Thursday, September 13, 2007

I'm busy building a new Platform

With all the recent talk about diversity and the Platform, I felt compelled to post some pictures of my backyard as well. I took a few photos today, well past the crack of dawn, at a time that I would have liked to wake up (unfortunately, my kids have to be at school at 8).

So what occurred to me is that the most important quality of a platform is that it earns the trust of its users and adopters. For example, trust that the platform will last for a long time, and that it is stable enough to support whatever you want to build on the platform. It may help when the platform is built by a diverse group of people, but diversity is not an end in and of itself. I for my part decided to not rush it, and to pay special attention to stability, which I hope you can see in the pictures.

Those bolts are half an inch thick, and four inches long. Overengineered, you might say, but down at the platform, it is important to set a high bar for anything that goes into the platform. Because we know the platform must not crush under whatever is built on top of it.

So I decided to build all of this myself without any outside contributions. However, I haven't figured out how best to build the roof yet. If you have roofing experience, I would like to know how you did it, and I might accept contributions such as shingles if you have some leftovers.

I almost forgot to talk about the other Platform I am working on. The Platform UI team is always open for contributions, and we are proud to have attracted several non-IBM committers. When I asked why they like being a Platform UI committer, one of the main reasons was that they learn a lot from us, and from just taking part in building a great platform.

If you would like to become a Platform UI committer too, my advice would be to pick one specific area you are interested in rather than scattering your efforts across all of Eclipse. This ensures that you will deal with one or two committers all the time, which helps building trust. (Remember, for platforms, it is all about trust). For example, pick RCP related issues, or editor management, or wizards, etc. Start by watching bugs in Bugzilla, and answering questions on the newsgroups, focused on that one area. This will get the corresponding committer's attention. Write an email to our mailing list with your intent to contribute, or if you are shy, send an email just to me. If we know about you and what you would like to do, we can start sheperding you towards becoming a committer.

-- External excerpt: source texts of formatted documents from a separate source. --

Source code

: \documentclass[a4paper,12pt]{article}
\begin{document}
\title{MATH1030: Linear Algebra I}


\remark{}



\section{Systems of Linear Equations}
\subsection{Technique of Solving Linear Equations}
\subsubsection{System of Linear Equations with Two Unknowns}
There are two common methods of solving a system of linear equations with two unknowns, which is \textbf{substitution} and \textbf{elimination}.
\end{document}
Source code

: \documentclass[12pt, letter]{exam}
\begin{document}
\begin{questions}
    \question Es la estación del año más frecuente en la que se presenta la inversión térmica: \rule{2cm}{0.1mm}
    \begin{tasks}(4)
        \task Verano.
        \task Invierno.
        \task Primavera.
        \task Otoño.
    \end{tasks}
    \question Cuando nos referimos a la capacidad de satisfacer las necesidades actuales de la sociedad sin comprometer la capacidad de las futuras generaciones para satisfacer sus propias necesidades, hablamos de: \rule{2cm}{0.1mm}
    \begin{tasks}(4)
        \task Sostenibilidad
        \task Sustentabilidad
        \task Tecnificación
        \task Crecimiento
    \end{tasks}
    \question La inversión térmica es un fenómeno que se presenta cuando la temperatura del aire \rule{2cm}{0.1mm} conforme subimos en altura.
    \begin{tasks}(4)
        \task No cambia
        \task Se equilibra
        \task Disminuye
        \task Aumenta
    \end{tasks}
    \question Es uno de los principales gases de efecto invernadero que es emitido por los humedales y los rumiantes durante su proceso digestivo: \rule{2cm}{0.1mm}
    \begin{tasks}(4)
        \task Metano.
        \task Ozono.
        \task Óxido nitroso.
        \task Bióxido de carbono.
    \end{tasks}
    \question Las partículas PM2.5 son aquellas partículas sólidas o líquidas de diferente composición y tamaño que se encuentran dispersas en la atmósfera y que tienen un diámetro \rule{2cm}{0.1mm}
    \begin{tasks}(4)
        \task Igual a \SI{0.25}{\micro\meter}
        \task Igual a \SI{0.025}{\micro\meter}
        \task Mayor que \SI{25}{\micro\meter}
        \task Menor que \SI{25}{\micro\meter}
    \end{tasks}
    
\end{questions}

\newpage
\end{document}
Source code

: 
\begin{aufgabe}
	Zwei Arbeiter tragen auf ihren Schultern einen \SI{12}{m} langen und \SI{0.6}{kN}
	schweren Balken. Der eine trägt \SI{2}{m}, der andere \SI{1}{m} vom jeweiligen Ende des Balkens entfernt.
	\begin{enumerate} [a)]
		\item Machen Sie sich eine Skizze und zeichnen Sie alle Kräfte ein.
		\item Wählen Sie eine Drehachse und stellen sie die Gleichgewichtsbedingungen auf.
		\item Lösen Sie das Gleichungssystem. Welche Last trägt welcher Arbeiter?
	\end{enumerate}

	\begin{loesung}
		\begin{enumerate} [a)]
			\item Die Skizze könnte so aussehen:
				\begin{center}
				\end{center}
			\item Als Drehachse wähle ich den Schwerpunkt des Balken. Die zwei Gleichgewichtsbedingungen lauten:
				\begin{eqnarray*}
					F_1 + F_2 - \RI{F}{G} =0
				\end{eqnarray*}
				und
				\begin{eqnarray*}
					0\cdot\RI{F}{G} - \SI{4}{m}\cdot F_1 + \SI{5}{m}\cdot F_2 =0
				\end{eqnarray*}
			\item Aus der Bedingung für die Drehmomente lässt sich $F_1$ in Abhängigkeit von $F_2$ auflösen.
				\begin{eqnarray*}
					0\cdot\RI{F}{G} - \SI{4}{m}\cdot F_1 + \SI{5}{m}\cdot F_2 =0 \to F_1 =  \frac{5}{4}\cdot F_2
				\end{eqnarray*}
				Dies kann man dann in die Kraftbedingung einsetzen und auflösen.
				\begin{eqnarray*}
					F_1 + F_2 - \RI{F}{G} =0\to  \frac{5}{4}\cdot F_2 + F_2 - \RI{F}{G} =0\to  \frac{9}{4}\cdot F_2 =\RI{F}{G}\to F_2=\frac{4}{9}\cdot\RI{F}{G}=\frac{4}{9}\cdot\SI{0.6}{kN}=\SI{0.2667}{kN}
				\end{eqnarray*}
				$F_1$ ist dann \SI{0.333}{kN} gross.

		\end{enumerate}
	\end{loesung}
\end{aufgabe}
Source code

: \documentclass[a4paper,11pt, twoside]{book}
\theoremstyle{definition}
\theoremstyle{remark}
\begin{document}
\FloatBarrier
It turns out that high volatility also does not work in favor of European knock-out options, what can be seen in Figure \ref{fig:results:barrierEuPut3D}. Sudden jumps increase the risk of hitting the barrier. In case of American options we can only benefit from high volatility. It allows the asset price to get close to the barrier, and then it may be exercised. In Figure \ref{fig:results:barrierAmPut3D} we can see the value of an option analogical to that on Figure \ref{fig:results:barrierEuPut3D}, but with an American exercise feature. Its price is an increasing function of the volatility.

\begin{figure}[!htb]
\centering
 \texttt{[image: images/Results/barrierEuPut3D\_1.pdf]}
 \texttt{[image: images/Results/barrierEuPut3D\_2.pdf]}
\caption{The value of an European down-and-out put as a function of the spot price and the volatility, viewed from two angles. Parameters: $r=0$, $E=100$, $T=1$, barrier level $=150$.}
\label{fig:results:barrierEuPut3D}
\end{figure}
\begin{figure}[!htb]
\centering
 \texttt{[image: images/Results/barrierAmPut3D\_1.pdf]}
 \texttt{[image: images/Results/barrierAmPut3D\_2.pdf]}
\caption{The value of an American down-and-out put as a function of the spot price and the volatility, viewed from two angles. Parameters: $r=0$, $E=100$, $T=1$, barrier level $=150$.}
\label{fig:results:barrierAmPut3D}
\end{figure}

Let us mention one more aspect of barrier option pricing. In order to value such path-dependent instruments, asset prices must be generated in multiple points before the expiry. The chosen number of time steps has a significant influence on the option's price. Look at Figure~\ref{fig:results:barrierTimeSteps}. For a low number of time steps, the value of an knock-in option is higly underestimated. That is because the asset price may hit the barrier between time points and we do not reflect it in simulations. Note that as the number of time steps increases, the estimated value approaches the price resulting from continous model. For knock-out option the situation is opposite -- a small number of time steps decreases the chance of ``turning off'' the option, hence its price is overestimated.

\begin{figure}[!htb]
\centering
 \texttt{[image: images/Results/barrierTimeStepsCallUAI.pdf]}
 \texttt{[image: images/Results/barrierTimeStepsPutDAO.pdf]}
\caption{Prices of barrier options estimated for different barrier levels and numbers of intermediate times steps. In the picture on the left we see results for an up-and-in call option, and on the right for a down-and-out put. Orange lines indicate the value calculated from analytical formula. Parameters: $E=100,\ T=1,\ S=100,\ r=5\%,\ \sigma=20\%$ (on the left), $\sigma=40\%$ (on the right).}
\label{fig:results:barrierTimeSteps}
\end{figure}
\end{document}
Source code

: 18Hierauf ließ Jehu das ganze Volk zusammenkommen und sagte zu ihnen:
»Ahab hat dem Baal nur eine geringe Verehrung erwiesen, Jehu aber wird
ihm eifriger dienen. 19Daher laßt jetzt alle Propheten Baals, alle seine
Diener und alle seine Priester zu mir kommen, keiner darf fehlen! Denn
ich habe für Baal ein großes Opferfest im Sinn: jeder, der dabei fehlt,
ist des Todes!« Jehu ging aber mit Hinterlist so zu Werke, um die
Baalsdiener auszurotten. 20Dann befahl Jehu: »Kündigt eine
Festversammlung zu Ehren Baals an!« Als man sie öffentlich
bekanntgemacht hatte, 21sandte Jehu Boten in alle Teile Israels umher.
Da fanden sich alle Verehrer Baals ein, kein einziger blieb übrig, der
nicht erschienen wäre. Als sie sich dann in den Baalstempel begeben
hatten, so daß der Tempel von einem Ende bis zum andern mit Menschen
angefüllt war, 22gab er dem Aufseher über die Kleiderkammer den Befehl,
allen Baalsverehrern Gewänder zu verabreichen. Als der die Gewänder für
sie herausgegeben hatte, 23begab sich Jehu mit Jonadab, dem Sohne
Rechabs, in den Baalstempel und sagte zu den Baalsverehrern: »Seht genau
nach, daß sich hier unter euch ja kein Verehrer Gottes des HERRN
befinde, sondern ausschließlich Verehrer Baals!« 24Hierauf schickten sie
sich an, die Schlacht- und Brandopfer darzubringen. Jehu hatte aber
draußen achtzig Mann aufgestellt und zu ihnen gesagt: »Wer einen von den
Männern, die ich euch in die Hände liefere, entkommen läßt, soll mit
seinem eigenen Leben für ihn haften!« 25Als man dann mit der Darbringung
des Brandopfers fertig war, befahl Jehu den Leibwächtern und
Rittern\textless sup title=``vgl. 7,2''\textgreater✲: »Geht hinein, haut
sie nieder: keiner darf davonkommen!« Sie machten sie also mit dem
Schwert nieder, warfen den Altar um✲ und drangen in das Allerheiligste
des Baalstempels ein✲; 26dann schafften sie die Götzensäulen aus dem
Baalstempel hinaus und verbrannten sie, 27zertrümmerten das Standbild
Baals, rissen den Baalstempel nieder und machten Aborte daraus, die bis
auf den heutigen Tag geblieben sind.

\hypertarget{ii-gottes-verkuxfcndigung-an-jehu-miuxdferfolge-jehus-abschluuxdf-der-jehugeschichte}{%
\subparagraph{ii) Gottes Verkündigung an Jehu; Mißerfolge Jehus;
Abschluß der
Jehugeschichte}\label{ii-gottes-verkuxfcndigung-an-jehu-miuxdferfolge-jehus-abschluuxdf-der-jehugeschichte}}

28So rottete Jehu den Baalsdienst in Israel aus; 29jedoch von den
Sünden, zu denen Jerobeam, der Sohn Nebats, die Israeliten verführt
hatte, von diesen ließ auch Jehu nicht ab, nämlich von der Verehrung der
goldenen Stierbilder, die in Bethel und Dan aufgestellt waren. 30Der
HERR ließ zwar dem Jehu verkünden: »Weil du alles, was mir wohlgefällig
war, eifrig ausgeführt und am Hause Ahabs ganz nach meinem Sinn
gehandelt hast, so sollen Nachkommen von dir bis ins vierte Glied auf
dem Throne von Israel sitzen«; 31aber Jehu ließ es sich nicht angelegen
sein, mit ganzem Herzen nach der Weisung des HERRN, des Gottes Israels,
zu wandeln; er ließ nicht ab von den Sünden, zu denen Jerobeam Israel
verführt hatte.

I put some time into our wiki pages to lower the barrier. You might want to check out the new how to contribute page which is based on a similar page Brad Reynolds, one of our non-IBM committers, wrote for the data binding framework. To make it easier to find similar pages for other Eclipse projects or project components, I added a how to contribute category.

All of the above mainly applies to individuals who would like to contribute. If you are reading this from a corporate perspective, and you as a company would like to invest in or contribute to the Platform, you are welcome too! Write me an email and my manager will get back to you. ;-)


Scott Lewis said...

Hi Boris. I appreciate your point about the need for a stable/reliable/well engineered platform, but I think it's a red herring to position project diversity against stability/reliability (as you seem to imply).

True, diversity can/could mean more mistakes/bugs. But it also means more testing, and perhaps shallower bugs. It also means that groupthink is less likely an issue, and further it means more opportunities to use the platform in ways it's creators didn't intend...aka innovation.

So I guess I don't see stability and reliability as an inherent tradeoff with project diversity, rather I see them as compatible system and community-building goals.

Ed Merks said...

Not surprisingly, I like your use of pictures and analogies to real world things. I also think it's reasonable to argue that quality above all things is paramount. Of course the real world is a balancing act and your post makes it clear that diversity is recognized as being of extreme value. And since I know you personally, I know you are pathologically helpful. It's a real joy to do things you know are useful and valuable to others. Of course when other folks help in return, the feeling grows exponentially.

That's what diversity is all about. Working with other awesome people with differing perspectives and backgrounds to arrive at a result where the whole is greater than the sum of its parts. Speaking of which, thanks for helping with 75625! There's a particularly good example of diversity in action...

Boris Bokowski said...

Scott, I did not mean to imply that diversity contradicts stability. I am sorry if my post did not make that clear enough. I agree that they can be compatible, and when they are, it certainly leads to more trust.

Boris Bokowski said...

Ed, thanks a lot for your backyard pictures. I enjoy them every time I read one of your blog entries. This time, it all kind of fell into place after reading the one about the rainbow and diversity.

I hope that the latter part of my post made it clear that we are indeed interested in contributions from others. Unfortunately, people are not exactly lining up for becoming a committer on Platform UI.

Not sure if it is the high bar, or not enough transparency (I hope the wiki pages help!), or just that down at the platform, most of what we do is highly constrained by API compatibility, general stability requirements, etc.

So if you have any concrete suggestions what we can do to attract new committers, let me know.